Dataset extract:
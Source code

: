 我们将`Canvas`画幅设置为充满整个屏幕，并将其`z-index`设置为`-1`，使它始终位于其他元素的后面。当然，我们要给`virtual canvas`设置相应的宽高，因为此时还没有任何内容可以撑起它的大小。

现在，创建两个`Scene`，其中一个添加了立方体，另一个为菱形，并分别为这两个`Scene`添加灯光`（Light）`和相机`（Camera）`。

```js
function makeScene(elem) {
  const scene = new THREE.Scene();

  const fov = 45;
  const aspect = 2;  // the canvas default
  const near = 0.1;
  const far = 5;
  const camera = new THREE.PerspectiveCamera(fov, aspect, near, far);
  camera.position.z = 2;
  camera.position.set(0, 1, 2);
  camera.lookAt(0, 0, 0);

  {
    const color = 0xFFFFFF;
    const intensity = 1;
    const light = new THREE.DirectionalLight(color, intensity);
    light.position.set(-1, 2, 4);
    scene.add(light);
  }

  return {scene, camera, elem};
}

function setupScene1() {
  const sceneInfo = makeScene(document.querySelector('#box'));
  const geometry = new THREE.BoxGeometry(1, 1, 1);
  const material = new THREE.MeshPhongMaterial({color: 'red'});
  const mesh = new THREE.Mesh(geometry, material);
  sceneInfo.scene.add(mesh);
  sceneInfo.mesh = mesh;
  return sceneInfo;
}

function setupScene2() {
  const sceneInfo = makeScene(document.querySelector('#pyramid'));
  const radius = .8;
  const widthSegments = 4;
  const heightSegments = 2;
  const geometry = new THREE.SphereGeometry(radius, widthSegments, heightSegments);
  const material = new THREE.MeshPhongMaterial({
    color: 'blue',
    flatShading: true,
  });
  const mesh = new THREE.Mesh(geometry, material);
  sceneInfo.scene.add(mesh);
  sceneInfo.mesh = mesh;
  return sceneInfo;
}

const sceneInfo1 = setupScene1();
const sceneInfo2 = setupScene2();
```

Goal of the exercise:
Filter the entries down to the lines that include the string "aspect".

Response to this exercise:
  const aspect = 2;  // the canvas default
  const camera = new THREE.PerspectiveCamera(fov, aspect, near, far);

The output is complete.